Do Woolly Worms Actually Predict Winter Conditions?


According to this woolly bear, winter isn’t going to be too harsh.

Raelyn Eggleston, Staff Writer

For many years it has been common folklore that the woolly bear caterpillars–known to us as woolly worms–seen throughout autumn predict the upcoming winter. People claim to be able to tell the upcoming weather by looking at the pattern on the woolly worm’s back. If the woolly worm has a lot of red then it means a mild winter; the longer the black strips on the caterpillar, however, the colder, snowier winter we will have.

Although scientists haven’t wanted to admit it, longtime Vermilion, Ohio Woolly Bear Festival fans say the woolly worm has about an 80–85 percent accuracy rate with its annual predictions. The woolly worm has 13 segments and each one of these segments is believed to represent a week of winter. The black segments represent a harsh week while the red segments represent a mild one. Because most of the woolly worms spotted in West Virginia this year had mainly black and little red, if you are a snow lover you’re in luck!

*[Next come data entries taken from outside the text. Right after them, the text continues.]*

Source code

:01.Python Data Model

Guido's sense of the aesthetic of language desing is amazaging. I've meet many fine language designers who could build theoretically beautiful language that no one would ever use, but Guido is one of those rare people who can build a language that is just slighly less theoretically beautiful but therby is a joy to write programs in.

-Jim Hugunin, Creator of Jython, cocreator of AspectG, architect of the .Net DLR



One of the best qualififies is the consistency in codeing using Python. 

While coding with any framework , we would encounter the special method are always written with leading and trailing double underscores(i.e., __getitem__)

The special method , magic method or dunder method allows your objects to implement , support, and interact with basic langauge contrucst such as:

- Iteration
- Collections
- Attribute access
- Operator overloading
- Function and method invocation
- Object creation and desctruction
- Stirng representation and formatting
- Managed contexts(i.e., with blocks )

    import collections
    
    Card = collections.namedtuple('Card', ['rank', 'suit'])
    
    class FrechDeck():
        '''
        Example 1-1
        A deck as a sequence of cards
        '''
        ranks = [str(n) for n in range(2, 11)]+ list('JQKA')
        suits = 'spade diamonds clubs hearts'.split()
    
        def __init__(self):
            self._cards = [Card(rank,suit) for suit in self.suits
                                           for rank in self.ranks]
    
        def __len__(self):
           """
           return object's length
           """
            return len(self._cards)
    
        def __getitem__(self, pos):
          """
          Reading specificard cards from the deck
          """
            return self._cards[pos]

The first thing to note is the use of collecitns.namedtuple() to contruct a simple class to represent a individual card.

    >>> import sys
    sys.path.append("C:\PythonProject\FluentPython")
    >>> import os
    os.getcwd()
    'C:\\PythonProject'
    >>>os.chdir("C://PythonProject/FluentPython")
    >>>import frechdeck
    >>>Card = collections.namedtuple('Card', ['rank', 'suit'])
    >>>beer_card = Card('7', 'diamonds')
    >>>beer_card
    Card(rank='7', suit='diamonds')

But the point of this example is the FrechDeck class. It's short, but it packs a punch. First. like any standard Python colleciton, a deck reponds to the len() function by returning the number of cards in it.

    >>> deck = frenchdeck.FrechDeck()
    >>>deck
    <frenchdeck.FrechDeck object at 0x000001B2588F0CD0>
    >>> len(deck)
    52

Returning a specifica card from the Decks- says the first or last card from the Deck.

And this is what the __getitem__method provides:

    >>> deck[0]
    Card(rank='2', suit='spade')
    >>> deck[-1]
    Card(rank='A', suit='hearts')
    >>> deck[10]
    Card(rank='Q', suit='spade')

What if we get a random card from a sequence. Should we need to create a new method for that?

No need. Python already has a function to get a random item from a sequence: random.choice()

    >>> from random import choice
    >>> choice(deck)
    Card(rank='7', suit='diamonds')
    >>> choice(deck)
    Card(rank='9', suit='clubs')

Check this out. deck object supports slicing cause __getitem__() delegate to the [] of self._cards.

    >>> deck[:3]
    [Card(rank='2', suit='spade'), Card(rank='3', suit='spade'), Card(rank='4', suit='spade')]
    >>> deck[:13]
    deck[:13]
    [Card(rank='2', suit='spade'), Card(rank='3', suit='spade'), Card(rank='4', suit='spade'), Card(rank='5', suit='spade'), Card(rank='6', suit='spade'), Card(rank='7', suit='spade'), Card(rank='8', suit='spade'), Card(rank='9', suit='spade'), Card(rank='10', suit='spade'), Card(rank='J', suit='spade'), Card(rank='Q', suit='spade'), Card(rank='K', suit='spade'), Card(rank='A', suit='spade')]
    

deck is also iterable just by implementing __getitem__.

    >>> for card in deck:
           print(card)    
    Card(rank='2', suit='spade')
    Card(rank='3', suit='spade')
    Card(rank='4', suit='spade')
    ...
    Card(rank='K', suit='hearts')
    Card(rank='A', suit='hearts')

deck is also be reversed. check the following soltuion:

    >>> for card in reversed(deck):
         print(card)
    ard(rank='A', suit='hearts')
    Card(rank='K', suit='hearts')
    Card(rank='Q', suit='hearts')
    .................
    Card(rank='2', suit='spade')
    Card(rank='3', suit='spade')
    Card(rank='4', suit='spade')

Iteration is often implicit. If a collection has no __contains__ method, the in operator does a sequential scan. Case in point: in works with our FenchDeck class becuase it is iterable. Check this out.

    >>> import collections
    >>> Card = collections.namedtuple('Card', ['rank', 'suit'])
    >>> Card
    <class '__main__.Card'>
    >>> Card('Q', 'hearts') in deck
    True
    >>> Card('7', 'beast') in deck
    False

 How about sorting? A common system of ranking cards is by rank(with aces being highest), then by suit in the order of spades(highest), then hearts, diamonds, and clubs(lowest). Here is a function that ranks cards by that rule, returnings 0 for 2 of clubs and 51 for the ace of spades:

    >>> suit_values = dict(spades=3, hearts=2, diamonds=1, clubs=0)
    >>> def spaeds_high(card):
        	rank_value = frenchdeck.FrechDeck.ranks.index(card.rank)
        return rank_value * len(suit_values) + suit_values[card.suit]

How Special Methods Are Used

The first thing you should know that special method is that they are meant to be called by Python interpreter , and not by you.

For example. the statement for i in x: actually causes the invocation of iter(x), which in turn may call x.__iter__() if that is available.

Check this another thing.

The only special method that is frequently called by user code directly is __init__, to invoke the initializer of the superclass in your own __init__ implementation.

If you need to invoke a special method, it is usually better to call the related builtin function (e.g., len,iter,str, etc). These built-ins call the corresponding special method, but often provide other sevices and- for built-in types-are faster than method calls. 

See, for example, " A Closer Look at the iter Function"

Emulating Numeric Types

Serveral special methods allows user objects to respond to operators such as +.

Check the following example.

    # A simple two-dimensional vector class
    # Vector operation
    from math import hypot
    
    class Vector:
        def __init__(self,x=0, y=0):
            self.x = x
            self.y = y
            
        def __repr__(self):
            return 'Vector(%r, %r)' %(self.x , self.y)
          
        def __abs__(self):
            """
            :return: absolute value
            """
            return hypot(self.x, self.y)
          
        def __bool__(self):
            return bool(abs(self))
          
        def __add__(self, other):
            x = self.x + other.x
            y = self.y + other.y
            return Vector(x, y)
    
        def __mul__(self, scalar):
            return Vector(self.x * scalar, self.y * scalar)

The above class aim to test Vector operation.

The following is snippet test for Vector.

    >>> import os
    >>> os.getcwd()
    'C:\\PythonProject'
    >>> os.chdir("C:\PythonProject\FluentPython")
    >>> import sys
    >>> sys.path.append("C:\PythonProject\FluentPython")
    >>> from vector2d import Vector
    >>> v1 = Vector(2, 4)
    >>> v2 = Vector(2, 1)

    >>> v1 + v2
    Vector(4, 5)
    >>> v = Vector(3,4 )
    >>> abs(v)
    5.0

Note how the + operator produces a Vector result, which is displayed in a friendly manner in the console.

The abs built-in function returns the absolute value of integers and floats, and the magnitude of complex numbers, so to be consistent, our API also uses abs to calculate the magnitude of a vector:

Another indicator of the winter conditions is the thickness of the caterpillar’s hair. If it is dense, the winter will be colder. If it is sparse, the winter will be mild. Every year, people get nervous when seeing the giant leopard moth caterpillar because it looks almost identical to the woolly worm except its color is all black with red spiracles and inner segments. These do not predict the winter.